#### Exercise input ####
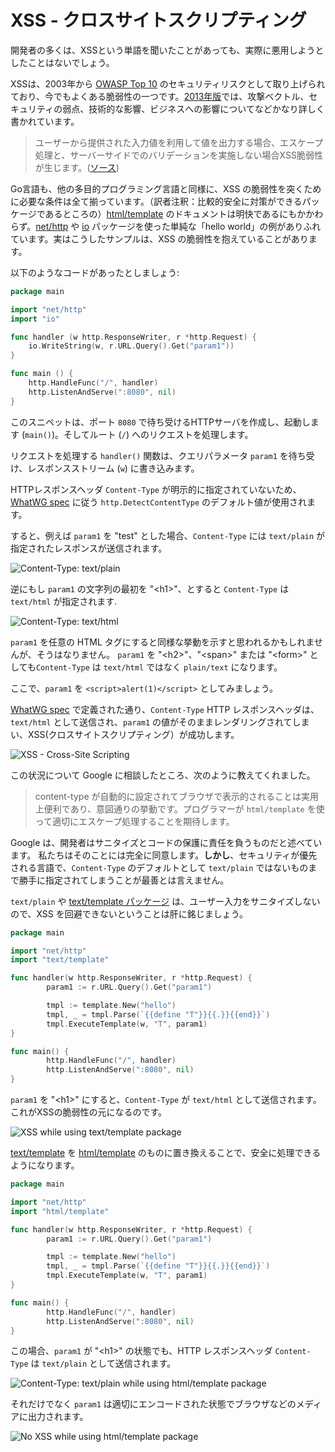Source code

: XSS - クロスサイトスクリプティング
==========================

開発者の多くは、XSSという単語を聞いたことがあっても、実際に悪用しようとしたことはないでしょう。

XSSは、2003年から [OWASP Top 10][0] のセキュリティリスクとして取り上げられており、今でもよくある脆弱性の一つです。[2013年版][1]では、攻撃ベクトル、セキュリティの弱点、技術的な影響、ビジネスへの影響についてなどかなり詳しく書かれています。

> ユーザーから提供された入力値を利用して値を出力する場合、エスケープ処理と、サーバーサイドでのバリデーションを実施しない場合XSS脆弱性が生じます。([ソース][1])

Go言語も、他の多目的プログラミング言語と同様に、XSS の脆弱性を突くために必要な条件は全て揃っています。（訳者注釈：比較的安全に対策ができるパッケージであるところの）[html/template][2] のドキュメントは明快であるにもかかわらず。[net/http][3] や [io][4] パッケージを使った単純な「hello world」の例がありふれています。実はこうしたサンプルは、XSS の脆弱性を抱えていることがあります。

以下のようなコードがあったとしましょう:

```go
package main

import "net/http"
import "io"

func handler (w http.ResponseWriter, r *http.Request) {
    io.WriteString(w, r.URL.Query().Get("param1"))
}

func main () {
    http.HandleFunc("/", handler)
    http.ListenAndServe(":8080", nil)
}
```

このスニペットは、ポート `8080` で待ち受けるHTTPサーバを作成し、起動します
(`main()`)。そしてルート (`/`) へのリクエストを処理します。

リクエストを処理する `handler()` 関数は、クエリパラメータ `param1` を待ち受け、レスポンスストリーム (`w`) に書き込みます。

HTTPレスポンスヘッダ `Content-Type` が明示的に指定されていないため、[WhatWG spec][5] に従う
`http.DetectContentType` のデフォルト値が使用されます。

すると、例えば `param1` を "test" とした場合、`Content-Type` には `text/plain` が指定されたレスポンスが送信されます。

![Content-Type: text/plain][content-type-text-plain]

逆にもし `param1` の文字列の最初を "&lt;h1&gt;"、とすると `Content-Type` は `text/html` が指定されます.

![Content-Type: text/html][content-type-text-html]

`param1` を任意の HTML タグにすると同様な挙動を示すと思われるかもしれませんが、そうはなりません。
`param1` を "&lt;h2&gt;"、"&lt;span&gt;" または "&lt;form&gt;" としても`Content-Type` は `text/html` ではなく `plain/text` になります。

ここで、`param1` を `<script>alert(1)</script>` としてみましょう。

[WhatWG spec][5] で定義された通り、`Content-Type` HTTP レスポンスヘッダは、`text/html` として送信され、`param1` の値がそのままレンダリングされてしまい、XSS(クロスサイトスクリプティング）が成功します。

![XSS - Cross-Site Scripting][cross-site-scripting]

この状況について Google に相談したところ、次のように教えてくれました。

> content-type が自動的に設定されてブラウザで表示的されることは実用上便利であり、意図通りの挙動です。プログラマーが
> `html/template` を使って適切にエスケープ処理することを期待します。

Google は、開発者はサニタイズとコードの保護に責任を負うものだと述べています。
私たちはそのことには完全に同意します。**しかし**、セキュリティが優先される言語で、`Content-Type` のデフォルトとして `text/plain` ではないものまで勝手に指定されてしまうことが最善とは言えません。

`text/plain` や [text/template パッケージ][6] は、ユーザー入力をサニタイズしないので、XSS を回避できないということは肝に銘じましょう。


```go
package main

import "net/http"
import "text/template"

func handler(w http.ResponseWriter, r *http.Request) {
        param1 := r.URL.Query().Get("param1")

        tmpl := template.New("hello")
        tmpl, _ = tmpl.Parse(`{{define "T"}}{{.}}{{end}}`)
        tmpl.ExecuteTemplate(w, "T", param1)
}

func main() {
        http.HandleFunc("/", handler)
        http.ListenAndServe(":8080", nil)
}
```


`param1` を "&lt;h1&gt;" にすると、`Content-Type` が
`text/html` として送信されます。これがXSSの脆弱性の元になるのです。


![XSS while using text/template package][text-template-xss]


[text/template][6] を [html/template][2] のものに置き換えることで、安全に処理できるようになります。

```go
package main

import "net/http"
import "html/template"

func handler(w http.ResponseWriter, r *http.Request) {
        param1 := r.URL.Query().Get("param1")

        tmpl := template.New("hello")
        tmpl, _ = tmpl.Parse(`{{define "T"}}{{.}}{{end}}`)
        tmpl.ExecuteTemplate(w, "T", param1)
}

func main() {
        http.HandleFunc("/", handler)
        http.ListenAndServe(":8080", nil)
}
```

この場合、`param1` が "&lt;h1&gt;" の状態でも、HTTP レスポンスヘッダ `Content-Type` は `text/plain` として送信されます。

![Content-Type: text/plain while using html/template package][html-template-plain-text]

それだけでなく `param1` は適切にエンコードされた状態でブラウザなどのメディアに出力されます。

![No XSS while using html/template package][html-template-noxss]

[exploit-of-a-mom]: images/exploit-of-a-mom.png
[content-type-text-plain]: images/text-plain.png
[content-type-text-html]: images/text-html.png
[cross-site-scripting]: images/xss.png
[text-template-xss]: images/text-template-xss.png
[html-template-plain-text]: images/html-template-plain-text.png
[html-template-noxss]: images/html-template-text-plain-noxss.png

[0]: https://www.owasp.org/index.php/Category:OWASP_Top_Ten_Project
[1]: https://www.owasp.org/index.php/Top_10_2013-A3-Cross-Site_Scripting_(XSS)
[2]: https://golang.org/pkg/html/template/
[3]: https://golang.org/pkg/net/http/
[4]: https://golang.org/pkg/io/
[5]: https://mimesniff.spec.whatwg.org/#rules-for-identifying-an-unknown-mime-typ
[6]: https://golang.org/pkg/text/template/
####
#### Exercise input ####
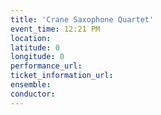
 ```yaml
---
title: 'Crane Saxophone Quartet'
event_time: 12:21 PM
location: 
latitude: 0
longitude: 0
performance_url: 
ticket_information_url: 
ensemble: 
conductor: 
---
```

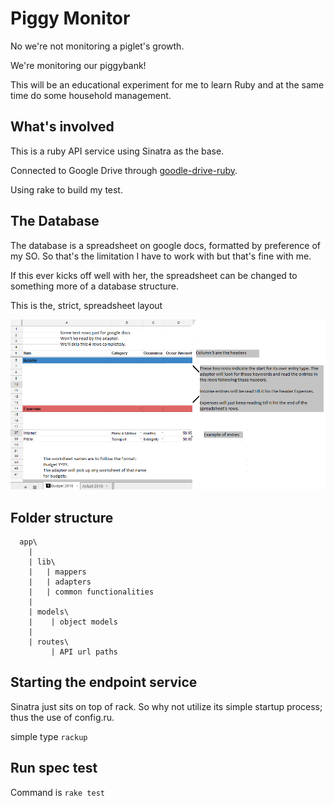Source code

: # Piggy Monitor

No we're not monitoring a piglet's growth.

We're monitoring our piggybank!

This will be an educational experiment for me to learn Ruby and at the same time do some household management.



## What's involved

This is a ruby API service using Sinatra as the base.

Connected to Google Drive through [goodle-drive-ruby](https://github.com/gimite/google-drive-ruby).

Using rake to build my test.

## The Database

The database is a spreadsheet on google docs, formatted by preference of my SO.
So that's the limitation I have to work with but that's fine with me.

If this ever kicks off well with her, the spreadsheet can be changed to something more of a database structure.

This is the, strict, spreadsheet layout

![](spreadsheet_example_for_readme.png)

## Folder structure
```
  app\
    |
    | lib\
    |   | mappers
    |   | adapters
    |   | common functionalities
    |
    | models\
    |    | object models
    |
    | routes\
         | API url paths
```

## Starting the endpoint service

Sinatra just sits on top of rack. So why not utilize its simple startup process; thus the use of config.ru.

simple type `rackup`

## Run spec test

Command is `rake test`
####
#### Exercise input ####
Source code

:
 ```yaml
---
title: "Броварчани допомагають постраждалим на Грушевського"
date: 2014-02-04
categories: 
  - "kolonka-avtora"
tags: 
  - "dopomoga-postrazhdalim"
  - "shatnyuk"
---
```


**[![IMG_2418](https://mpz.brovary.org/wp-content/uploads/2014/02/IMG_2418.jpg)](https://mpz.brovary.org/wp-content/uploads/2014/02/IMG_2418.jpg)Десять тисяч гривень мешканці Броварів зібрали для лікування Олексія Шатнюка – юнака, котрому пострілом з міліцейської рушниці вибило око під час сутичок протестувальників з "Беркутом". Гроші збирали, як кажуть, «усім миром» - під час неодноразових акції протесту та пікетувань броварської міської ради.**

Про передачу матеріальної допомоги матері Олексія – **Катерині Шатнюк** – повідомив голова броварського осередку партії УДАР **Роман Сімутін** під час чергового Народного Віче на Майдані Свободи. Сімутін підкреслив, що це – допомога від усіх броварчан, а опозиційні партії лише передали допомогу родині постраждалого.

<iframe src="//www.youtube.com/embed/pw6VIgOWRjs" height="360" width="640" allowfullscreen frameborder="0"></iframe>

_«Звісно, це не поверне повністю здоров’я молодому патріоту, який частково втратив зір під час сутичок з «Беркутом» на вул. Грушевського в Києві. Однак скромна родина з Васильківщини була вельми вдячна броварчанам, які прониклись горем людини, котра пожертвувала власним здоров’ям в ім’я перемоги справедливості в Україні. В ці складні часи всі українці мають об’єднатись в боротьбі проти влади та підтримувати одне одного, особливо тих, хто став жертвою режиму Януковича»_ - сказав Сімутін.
####
(What to do): From the records above, quote only the lines running from the line with "[4]: https://golang.org/pkg/io/" to the line with "[6]: https://golang.org/pkg/text/template/", both lines included.

(Finished task):
[4]: https://golang.org/pkg/io/
[5]: https://mimesniff.spec.whatwg.org/#rules-for-identifying-an-unknown-mime-typ
[6]: https://golang.org/pkg/text/template/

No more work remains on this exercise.